# YOUR TASK
Please print the entries below exactly, from the line with "1. [Описание](#описание)" through the line with "### Контролируемые устройства", including both of those lines and leaving out all others.

# DATA SUPPLIED
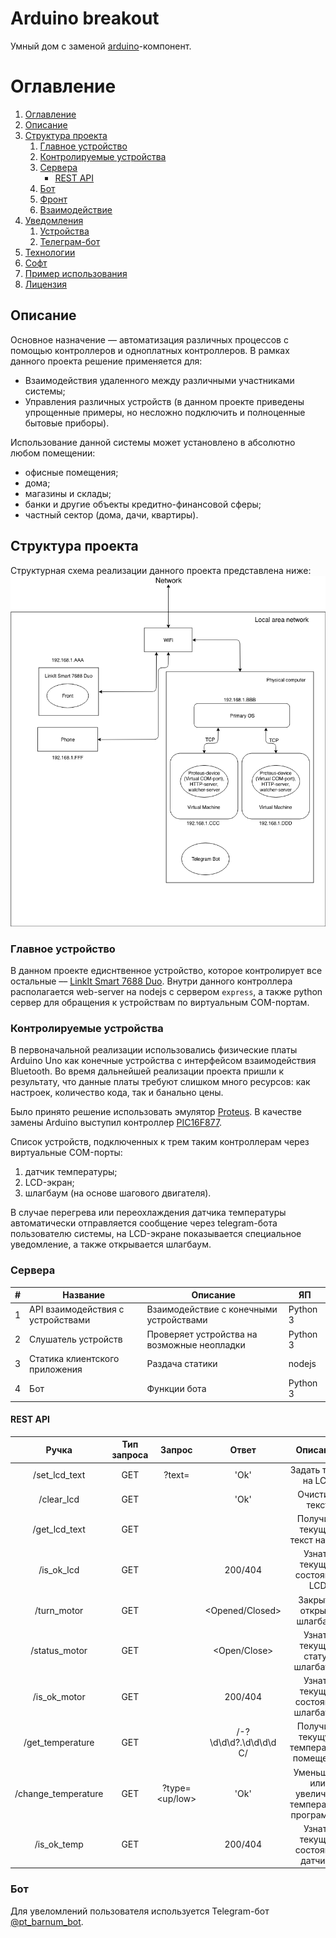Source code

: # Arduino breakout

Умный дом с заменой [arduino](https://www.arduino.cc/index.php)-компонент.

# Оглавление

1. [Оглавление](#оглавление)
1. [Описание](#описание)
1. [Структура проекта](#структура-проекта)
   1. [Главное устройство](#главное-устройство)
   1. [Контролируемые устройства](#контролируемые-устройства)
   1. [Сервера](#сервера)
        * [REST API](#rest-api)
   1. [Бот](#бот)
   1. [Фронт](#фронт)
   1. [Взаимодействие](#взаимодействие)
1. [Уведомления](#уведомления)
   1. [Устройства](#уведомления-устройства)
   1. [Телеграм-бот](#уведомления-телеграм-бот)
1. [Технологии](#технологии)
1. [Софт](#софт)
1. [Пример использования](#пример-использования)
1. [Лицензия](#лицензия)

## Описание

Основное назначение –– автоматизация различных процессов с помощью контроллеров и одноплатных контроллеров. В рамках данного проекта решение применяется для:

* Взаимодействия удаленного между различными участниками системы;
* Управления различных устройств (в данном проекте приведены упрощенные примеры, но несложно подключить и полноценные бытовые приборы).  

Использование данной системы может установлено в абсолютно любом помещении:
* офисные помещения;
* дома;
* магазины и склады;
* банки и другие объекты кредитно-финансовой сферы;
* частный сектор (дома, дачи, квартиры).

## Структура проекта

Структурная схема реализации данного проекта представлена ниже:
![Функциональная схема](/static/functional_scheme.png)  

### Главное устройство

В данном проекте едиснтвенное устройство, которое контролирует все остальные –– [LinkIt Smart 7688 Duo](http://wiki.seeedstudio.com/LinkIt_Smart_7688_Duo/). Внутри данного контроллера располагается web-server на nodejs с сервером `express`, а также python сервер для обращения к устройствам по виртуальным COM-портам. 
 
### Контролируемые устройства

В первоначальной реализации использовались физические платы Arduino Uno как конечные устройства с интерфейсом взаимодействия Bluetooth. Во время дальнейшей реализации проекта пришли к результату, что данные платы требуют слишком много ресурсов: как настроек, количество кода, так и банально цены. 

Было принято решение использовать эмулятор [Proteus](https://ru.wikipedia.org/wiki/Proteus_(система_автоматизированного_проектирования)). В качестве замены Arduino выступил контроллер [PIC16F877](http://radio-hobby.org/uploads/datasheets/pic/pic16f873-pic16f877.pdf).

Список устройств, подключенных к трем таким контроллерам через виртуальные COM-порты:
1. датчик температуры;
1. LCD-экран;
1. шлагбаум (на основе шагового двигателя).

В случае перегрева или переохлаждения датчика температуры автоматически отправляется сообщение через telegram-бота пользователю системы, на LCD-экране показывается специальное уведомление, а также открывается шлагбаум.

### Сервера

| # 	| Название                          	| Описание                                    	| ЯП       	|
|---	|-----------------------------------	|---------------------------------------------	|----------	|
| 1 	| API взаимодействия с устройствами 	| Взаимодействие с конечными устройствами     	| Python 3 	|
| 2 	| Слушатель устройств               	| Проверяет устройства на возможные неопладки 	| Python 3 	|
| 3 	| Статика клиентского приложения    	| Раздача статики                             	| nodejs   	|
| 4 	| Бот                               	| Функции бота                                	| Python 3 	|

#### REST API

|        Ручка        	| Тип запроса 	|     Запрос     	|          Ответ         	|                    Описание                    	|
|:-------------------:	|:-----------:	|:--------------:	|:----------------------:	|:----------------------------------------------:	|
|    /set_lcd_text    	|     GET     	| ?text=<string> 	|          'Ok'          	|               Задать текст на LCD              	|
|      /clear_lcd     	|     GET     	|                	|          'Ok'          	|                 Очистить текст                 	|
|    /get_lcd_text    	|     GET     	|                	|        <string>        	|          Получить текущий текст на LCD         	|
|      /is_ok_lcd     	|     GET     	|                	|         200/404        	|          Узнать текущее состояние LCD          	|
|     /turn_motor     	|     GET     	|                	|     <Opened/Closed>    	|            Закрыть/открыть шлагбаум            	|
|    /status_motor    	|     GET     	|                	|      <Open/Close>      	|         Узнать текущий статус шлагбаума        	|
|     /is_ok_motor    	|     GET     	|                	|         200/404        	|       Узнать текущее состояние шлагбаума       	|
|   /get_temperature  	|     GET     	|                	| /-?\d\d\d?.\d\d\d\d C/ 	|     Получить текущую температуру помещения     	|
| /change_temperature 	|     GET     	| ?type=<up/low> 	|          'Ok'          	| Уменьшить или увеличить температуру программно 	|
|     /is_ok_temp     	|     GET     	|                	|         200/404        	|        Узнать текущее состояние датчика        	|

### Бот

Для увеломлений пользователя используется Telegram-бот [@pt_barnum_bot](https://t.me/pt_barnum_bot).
* * *
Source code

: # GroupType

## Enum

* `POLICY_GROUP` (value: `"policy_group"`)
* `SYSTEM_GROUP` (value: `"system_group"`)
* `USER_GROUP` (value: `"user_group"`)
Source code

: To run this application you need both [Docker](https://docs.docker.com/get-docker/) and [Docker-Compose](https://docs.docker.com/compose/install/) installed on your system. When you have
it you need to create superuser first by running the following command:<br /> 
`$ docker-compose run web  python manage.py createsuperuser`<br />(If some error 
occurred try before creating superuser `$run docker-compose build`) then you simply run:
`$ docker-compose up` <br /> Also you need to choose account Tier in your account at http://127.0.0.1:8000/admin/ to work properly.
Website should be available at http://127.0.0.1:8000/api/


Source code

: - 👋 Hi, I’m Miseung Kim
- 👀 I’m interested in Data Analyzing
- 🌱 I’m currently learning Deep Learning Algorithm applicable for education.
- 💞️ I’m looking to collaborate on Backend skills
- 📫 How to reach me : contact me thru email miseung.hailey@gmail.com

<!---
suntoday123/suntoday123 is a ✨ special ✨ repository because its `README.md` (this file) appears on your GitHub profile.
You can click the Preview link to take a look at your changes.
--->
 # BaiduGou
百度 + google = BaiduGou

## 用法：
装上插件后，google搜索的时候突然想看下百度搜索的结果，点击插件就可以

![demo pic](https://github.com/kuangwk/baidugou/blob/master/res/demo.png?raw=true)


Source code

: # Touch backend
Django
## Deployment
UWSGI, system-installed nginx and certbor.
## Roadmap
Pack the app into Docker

# TASK RESULT
1. [Описание](#описание)
1. [Структура проекта](#структура-проекта)
   1. [Главное устройство](#главное-устройство)
   1. [Контролируемые устройства](#контролируемые-устройства)
   1. [Сервера](#сервера)
        * [REST API](#rest-api)
   1. [Бот](#бот)
   1. [Фронт](#фронт)
   1. [Взаимодействие](#взаимодействие)
1. [Уведомления](#уведомления)
   1. [Устройства](#уведомления-устройства)
   1. [Телеграм-бот](#уведомления-телеграм-бот)
1. [Технологии](#технологии)
1. [Софт](#софт)
1. [Пример использования](#пример-использования)
1. [Лицензия](#лицензия)

## Описание

Основное назначение –– автоматизация различных процессов с помощью контроллеров и одноплатных контроллеров. В рамках данного проекта решение применяется для:

* Взаимодействия удаленного между различными участниками системы;
* Управления различных устройств (в данном проекте приведены упрощенные примеры, но несложно подключить и полноценные бытовые приборы).  

Использование данной системы может установлено в абсолютно любом помещении:
* офисные помещения;
* дома;
* магазины и склады;
* банки и другие объекты кредитно-финансовой сферы;
* частный сектор (дома, дачи, квартиры).

## Структура проекта

Структурная схема реализации данного проекта представлена ниже:
![Функциональная схема](/static/functional_scheme.png)  

### Главное устройство

В данном проекте едиснтвенное устройство, которое контролирует все остальные –– [LinkIt Smart 7688 Duo](http://wiki.seeedstudio.com/LinkIt_Smart_7688_Duo/). Внутри данного контроллера располагается web-server на nodejs с сервером `express`, а также python сервер для обращения к устройствам по виртуальным COM-портам. 
 
### Контролируемые устройства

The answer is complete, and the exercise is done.